When the bell rang and my knees went weak. I made it to my locker, grabbed my books as quickly as possible and speed walked down the stairs, until I had to stop. I felt a hot sensation rise from my stomach and up through my chest. I ran back upstairs to the bathroom and I was sick. 

When I finished cleaning myself up I walked through the main doors and down the sidewalk on my way to the highway. I wasn't taking any short cuts this time, they could be waiting for me there. By now, they'd have to be miles ahead.

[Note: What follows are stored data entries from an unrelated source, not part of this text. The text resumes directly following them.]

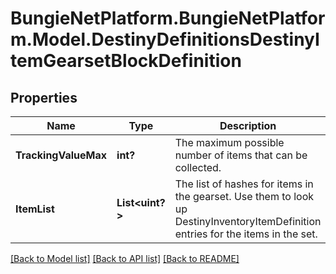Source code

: # BungieNetPlatform.BungieNetPlatform.Model.DestinyDefinitionsDestinyItemGearsetBlockDefinition
## Properties

Name | Type | Description | Notes
------------ | ------------- | ------------- | -------------
**TrackingValueMax** | **int?** | The maximum possible number of items that can be collected. | [optional] 
**ItemList** | **List&lt;uint?&gt;** | The list of hashes for items in the gearset. Use them to look up DestinyInventoryItemDefinition entries for the items in the set. | [optional] 

[[Back to Model list]](../README.md#documentation-for-models) [[Back to API list]](../README.md#documentation-for-api-endpoints) [[Back to README]](../README.md)

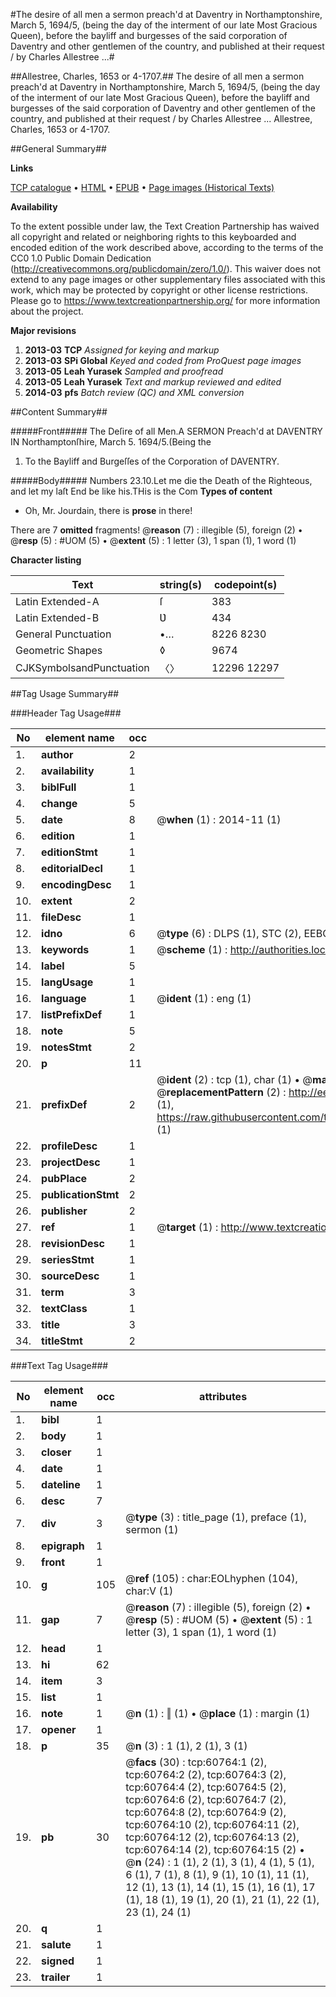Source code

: #The desire of all men a sermon preach'd at Daventry in Northamptonshire, March 5, 1694/5, (being the day of the interment of our late Most Gracious Queen), before the bayliff and burgesses of the said corporation of Daventry and other gentlemen of the country, and published at their request / by Charles Allestree ...#

##Allestree, Charles, 1653 or 4-1707.##
The desire of all men a sermon preach'd at Daventry in Northamptonshire, March 5, 1694/5, (being the day of the interment of our late Most Gracious Queen), before the bayliff and burgesses of the said corporation of Daventry and other gentlemen of the country, and published at their request / by Charles Allestree ...
Allestree, Charles, 1653 or 4-1707.

##General Summary##

**Links**

[TCP catalogue](http://www.ota.ox.ac.uk/tcp/)  • 
[HTML](http://tei.it.ox.ac.uk/tcp/Texts-HTML/free/A23/A23681.html)  • 
[EPUB](http://tei.it.ox.ac.uk/tcp/Texts-EPUB/free/A23/A23681.epub) • 
[Page images (Historical Texts)](https://historicaltexts.jisc.ac.uk/eebo-12381345e)

**Availability**

To the extent possible under law, the Text Creation Partnership has waived all copyright and related or neighboring rights to this keyboarded and encoded edition of the work described above, according to the terms of the CC0 1.0 Public Domain Dedication (http://creativecommons.org/publicdomain/zero/1.0/). This waiver does not extend to any page images or other supplementary files associated with this work, which may be protected by copyright or other license restrictions. Please go to https://www.textcreationpartnership.org/ for more information about the project.

**Major revisions**

1. __2013-03__ __TCP__ *Assigned for keying and markup*
1. __2013-03__ __SPi Global__ *Keyed and coded from ProQuest page images*
1. __2013-05__ __Leah Yurasek__ *Sampled and proofread*
1. __2013-05__ __Leah Yurasek__ *Text and markup reviewed and edited*
1. __2014-03__ __pfs__ *Batch review (QC) and XML conversion*

##Content Summary##

#####Front#####
The Deſire of all Men.A SERMON Preach'd at DAVENTRY IN Northamptonſhire, March 5. 1694/5.(Being the 
1. To the Bayliff and Burgeſſes of the Corporation of DAVENTRY.

#####Body#####
Numbers 23.10.Let me die the Death of the Righteous, and let my laſt End be like his.THis is the Com
**Types of content**

  * Oh, Mr. Jourdain, there is **prose** in there!

There are 7 **omitted** fragments! 
 @__reason__ (7) : illegible (5), foreign (2)  •  @__resp__ (5) : #UOM (5)  •  @__extent__ (5) : 1 letter (3), 1 span (1), 1 word (1)

**Character listing**


|Text|string(s)|codepoint(s)|
|---|---|---|
|Latin Extended-A|ſ|383|
|Latin Extended-B|Ʋ|434|
|General Punctuation|•…|8226 8230|
|Geometric Shapes|◊|9674|
|CJKSymbolsandPunctuation|〈〉|12296 12297|

##Tag Usage Summary##

###Header Tag Usage###

|No|element name|occ|attributes|
|---|---|---|---|
|1.|__author__|2||
|2.|__availability__|1||
|3.|__biblFull__|1||
|4.|__change__|5||
|5.|__date__|8| @__when__ (1) : 2014-11 (1)|
|6.|__edition__|1||
|7.|__editionStmt__|1||
|8.|__editorialDecl__|1||
|9.|__encodingDesc__|1||
|10.|__extent__|2||
|11.|__fileDesc__|1||
|12.|__idno__|6| @__type__ (6) : DLPS (1), STC (2), EEBO-CITATION (1), OCLC (1), VID (1)|
|13.|__keywords__|1| @__scheme__ (1) : http://authorities.loc.gov/ (1)|
|14.|__label__|5||
|15.|__langUsage__|1||
|16.|__language__|1| @__ident__ (1) : eng (1)|
|17.|__listPrefixDef__|1||
|18.|__note__|5||
|19.|__notesStmt__|2||
|20.|__p__|11||
|21.|__prefixDef__|2| @__ident__ (2) : tcp (1), char (1)  •  @__matchPattern__ (2) : ([0-9\-]+):([0-9IVX]+) (1), (.+) (1)  •  @__replacementPattern__ (2) : http://eebo.chadwyck.com/downloadtiff?vid=$1&page=$2 (1), https://raw.githubusercontent.com/textcreationpartnership/Texts/master/tcpchars.xml#$1 (1)|
|22.|__profileDesc__|1||
|23.|__projectDesc__|1||
|24.|__pubPlace__|2||
|25.|__publicationStmt__|2||
|26.|__publisher__|2||
|27.|__ref__|1| @__target__ (1) : http://www.textcreationpartnership.org/docs/. (1)|
|28.|__revisionDesc__|1||
|29.|__seriesStmt__|1||
|30.|__sourceDesc__|1||
|31.|__term__|3||
|32.|__textClass__|1||
|33.|__title__|3||
|34.|__titleStmt__|2||


###Text Tag Usage###

|No|element name|occ|attributes|
|---|---|---|---|
|1.|__bibl__|1||
|2.|__body__|1||
|3.|__closer__|1||
|4.|__date__|1||
|5.|__dateline__|1||
|6.|__desc__|7||
|7.|__div__|3| @__type__ (3) : title_page (1), preface (1), sermon (1)|
|8.|__epigraph__|1||
|9.|__front__|1||
|10.|__g__|105| @__ref__ (105) : char:EOLhyphen (104), char:V (1)|
|11.|__gap__|7| @__reason__ (7) : illegible (5), foreign (2)  •  @__resp__ (5) : #UOM (5)  •  @__extent__ (5) : 1 letter (3), 1 span (1), 1 word (1)|
|12.|__head__|1||
|13.|__hi__|62||
|14.|__item__|3||
|15.|__list__|1||
|16.|__note__|1| @__n__ (1) : ‖ (1)  •  @__place__ (1) : margin (1)|
|17.|__opener__|1||
|18.|__p__|35| @__n__ (3) : 1 (1), 2 (1), 3 (1)|
|19.|__pb__|30| @__facs__ (30) : tcp:60764:1 (2), tcp:60764:2 (2), tcp:60764:3 (2), tcp:60764:4 (2), tcp:60764:5 (2), tcp:60764:6 (2), tcp:60764:7 (2), tcp:60764:8 (2), tcp:60764:9 (2), tcp:60764:10 (2), tcp:60764:11 (2), tcp:60764:12 (2), tcp:60764:13 (2), tcp:60764:14 (2), tcp:60764:15 (2)  •  @__n__ (24) : 1 (1), 2 (1), 3 (1), 4 (1), 5 (1), 6 (1), 7 (1), 8 (1), 9 (1), 10 (1), 11 (1), 12 (1), 13 (1), 14 (1), 15 (1), 16 (1), 17 (1), 18 (1), 19 (1), 20 (1), 21 (1), 22 (1), 23 (1), 24 (1)|
|20.|__q__|1||
|21.|__salute__|1||
|22.|__signed__|1||
|23.|__trailer__|1||
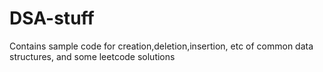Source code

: # DSA-stuff
Contains sample code for creation,deletion,insertion, etc of common data structures, and some leetcode solutions
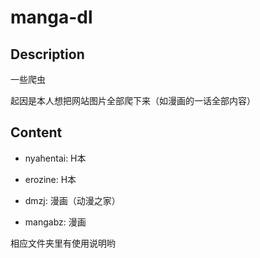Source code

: # manga-dl

## Description

一些爬虫

起因是本人想把网站图片全部爬下来（如漫画的一话全部内容）

## Content

* nyahentai: H本

* erozine: H本

* dmzj: 漫画（动漫之家）

* mangabz: 漫画

相应文件夹里有使用说明哟
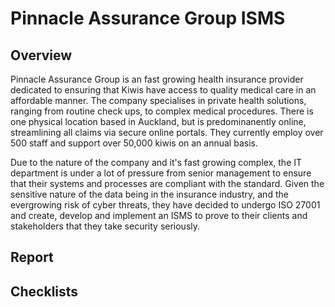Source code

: # Pinnacle Assurance Group ISMS

## Overview

Pinnacle Assurance Group is an fast growing health insurance provider dedicated to ensuring that Kiwis have access to quality medical care in an affordable manner. The company specialises in private health solutions, ranging from routine check ups, to complex medical procedures. There is one physical location based in Auckland, but is predominanently online, streamlining all claims via secure online portals. They currently employ over 500 staff and support over 50,000 kiwis on an annual basis. 

Due to the nature of the company and it's fast growing complex, the IT department is under a lot of pressure from senior management to ensure that their systems and processes are compliant with the standard. Given the sensitive nature of the data being in the insurance industry, and the evergrowing risk of cyber threats, they have decided to undergo ISO 27001 and create, develop and implement an ISMS to prove to their clients and stakeholders that they take security seriously. 

## Report

## Checklists

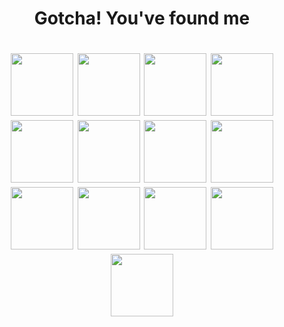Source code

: <h1 align="center">Gotcha! You've found me</h1>

<h1 align="center"> 
  <img src="https://archives.bulbagarden.net/wiki/File:Spr_1b_028.png#/media/File:Spr_1b_028.png" height="100" width="100"/> 
  <img src="https://cdn2.bulbagarden.net/upload/thumb/6/67/658Greninja.png/250px-658Greninja.png" height="100" width="100"/> 
  <img src="https://cdn2.bulbagarden.net/upload/thumb/3/38/884Duraludon.png/250px-884Duraludon.png" height="100" width="100"/> 
  <img src="https://cdn2.bulbagarden.net/upload/thumb/0/0b/028Sandslash.png/250px-028Sandslash.png" height="100" width="100"/>
  <img src="https://cdn2.bulbagarden.net/upload/thumb/a/a9/061Poliwhirl.png/250px-061Poliwhirl.png" height="100" width="100"/>
  <img src="https://cdn2.bulbagarden.net/upload/thumb/9/9b/778Mimikyu.png/250px-778Mimikyu.png" height="100" width="100"/>
  <img src="https://cdn2.bulbagarden.net/upload/thumb/6/62/093Haunter.png/250px-093Haunter.png" height="100" width="100"/>
  <img src="https://cdn2.bulbagarden.net/upload/thumb/3/35/679Honedge.png/250px-679Honedge.png" height="100" width="100"/>
  <img src="https://cdn2.bulbagarden.net/upload/thumb/f/fb/143Snorlax.png/250px-143Snorlax.png" height="100" width="100" />
  <img src="https://cdn2.bulbagarden.net/upload/thumb/0/0c/008Wartortle.png/250px-008Wartortle.png" height="100" width="100" />
  <img src="https://cdn2.bulbagarden.net/upload/thumb/3/3d/197Umbreon.png/250px-197Umbreon.png" height="100" width="100" />
  <img src="https://cdn2.bulbagarden.net/upload/thumb/1/16/646Kyurem-Black.png/250px-646Kyurem-Black.png" height="100" width="100" />
    <img src="https://cdn2.bulbagarden.net/upload/thumb/8/8e/607Litwick.png/250px-607Litwick.png" height="100" width="100" />
</h1>

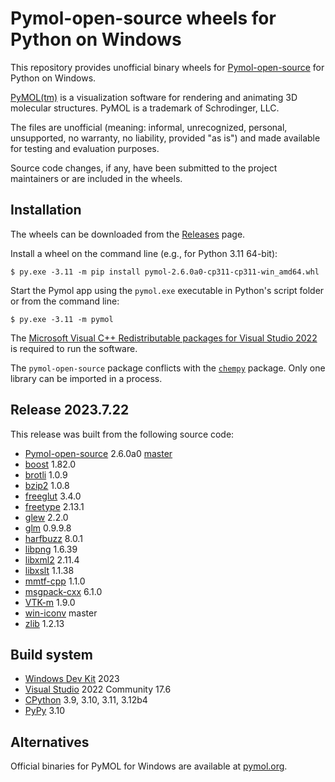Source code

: # Pymol-open-source wheels for Python on Windows

This repository provides unofficial binary wheels for [Pymol-open-source](https://github.com/schrodinger/pymol-open-source) for Python on Windows.

[PyMOL(tm)](https://pymol.org) is a visualization software for rendering and animating 3D molecular structures. PyMOL is a trademark of Schrodinger, LLC.

The files are unofficial (meaning: informal, unrecognized, personal, unsupported, no warranty, no liability, provided "as is") and made available for testing and evaluation purposes.

Source code changes, if any, have been submitted to the project maintainers or are included in the wheels.

## Installation

The wheels can be downloaded from the [Releases](https://github.com/cgohlke/pymol-open-source.whl/releases) page.

Install a wheel on the command line (e.g., for Python 3.11 64-bit):

    $ py.exe -3.11 -m pip install pymol-2.6.0a0-cp311-cp311-win_amd64.whl
    
Start the Pymol app using the ``pymol.exe`` executable in Python's script folder or from the command line:

    $ py.exe -3.11 -m pymol

The [Microsoft Visual C++ Redistributable packages for Visual Studio 2022](https://learn.microsoft.com/en-US/cpp/windows/latest-supported-vc-redist?view=msvc-170) is required to run the software.

The ``pymol-open-source`` package conflicts with the [``chempy``](https://pypi.org/project/chempy/) package. Only one library can be imported in a process.

## Release 2023.7.22

This release was built from the following source code:

- [Pymol-open-source](https://github.com/schrodinger/pymol-open-source/) 2.6.0a0 [master](https://github.com/schrodinger/pymol-open-source/commit/26d795fe92a4a5b879b1d151383afde5243c7445)
- [boost](https://www.boost.org/users/download/) 1.82.0
- [brotli](https://github.com/google/brotli) 1.0.9
- [bzip2](https://sourceware.org/pub/bzip2/) 1.0.8
- [freeglut](https://github.com/FreeGLUTProject/freeglut) 3.4.0
- [freetype](https://download.savannah.gnu.org/releases/freetype/) 2.13.1
- [glew](https://github.com/nigels-com/glew) 2.2.0
- [glm](https://github.com/g-truc/glm) 0.9.9.8
- [harfbuzz](https://github.com/harfbuzz/harfbuzz) 8.0.1
- [libpng](https://github.com/glennrp/libpng) 1.6.39
- [libxml2](https://gitlab.gnome.org/GNOME/libxml2) 2.11.4
- [libxslt](https://gitlab.gnome.org/GNOME/libxslt) 1.1.38
- [mmtf-cpp](https://github.com/rcsb/mmtf-cpp) 1.1.0
- [msgpack-cxx](https://github.com/msgpack/msgpack-c/tree/cpp_master) 6.1.0
- [VTK-m](https://gitlab.kitware.com/vtk/vtk-m) 1.9.0
- [win-iconv](https://github.com/OgreTransporter/win-iconv) master
- [zlib](https://github.com/madler/zlib) 1.2.13

## Build system

- [Windows Dev Kit](https://learn.microsoft.com/en-us/windows/arm/dev-kit/) 2023
- [Visual Studio](https://visualstudio.microsoft.com/vs/community/) 2022 Community 17.6
- [CPython](https://www.python.org/downloads/windows/) 3.9, 3.10, 3.11, 3.12b4
- [PyPy](https://www.pypy.org/download.html) 3.10

## Alternatives

Official binaries for PyMOL for Windows are available at [pymol.org](https://pymol.org).
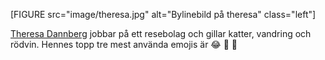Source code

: 
[FIGURE src="image/theresa.jpg" alt="Bylinebild på theresa" class="left"]

[Theresa Dannberg](https://www.facebook.com/theresa.dannberg) jobbar på ett resebolag och gillar katter, vandring och rödvin. Hennes topp tre mest använda emojis är 😂 🎉 💪
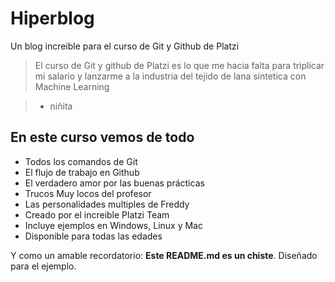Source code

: # Hiperblog
Un blog increible para el curso de Git y Github de Platzi

> El curso de Git y github de Platzi es lo que me hacia falta para triplicar mi salario y lanzarme a la industria del tejido de lana sintetica con Machine Learning

> - niñita


## En este curso vemos de todo
* Todos los comandos de Git
* El flujo de trabajo en Github
* El verdadero amor por las buenas prácticas
* Trucos Muy locos del profesor
* Las personalidades multiples de Freddy
* Creado por el increible Platzi Team
* Incluye ejemplos en Windows, Linux y Mac
* Disponible para todas las edades

Y como un amable recordatorio: **Este README.md es un chiste**. Diseñado para el ejemplo.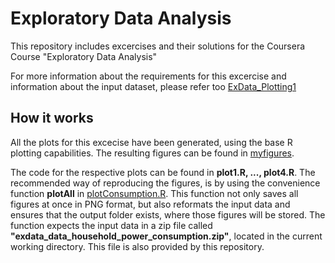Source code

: Exploratory Data Analysis
=========================

This repository includes excercises and their solutions for the Coursera Course "Exploratory Data Analysis"

For more information about the requirements for this excercise and information about the input dataset, please refer too [ExData_Plotting1](https://github.com/rdpeng/ExData_Plotting1/blob/master/README.md "ExDataPlotting")

<h2>How it works</h2>

All the plots for this excecise have been generated, using the base R plotting capabilities. The resulting figures can be found in [myfigures](https://github.com/jhooge/datasciencecoursera/tree/master/4_ExploratoryDataAnalysis/peerAssessment/CourseProject_1/myfigures "myfigures").

The code for the respective plots can be found in <b>plot1.R, ..., plot4.R</b>. The recommended way of reproducing the figures, is by using the convenience function <b>plotAll</b> in [plotConsumption.R](https://github.com/jhooge/datasciencecoursera/blob/master/4_ExploratoryDataAnalysis/peerAssessment/CourseProject_1/plotConsumption.R "plotConsumption.R"). This function not only saves all figures at once in PNG format, but also reformats the input data and ensures that the output folder exists, where those figures will be stored. The function expects the input data in a zip file called <b>"exdata_data_household_power_consumption.zip"</b>, located in the current working directory. This file is also provided by this repository.
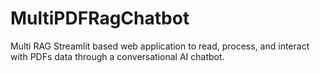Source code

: # MultiPDFRagChatbot
Multi RAG Streamlit based web application to read, process, and interact with PDFs data through a conversational AI chatbot.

I felt calm for a change.

That was until I heard a shout from behind me. "There she is!", a girl yelled. I refused to turn around and look, so I simply dropped my gaze to my feet and walked faster. Footsteps got louder behind me and just as I realised they were running, I was pinned to a concrete wall.

"The little fag thought we'd forget about her!" 

I looked her in the eyes and straightened my shoulders. "Leave me alone", I said but my voice was weaker and more trembly than expected. It made me feel weak, helpless and dumb.

"Mommy not here to wipe your tears, fag?"

She didn't say that. She didn't. I didn't know how to reply to that. I just stood there, silent until they all laughed it off and made their way home. I stood, at the concrete wall, alone and I began to cry. Not because they were mean, not because I was scared, but because she was right. I was a faggot. I had no parents. I was a sad, pathetic loser and there was no point to me. 

The next few years never really got any easier. At least I found a way to escape. Books and films and cosplay became my identity. Sure, I was mocked when the girls at school seen the photos online but I didn't care. I loved Frodo. I loved The Doctor and I loved Spock. They made me happy and that's all that really mattered.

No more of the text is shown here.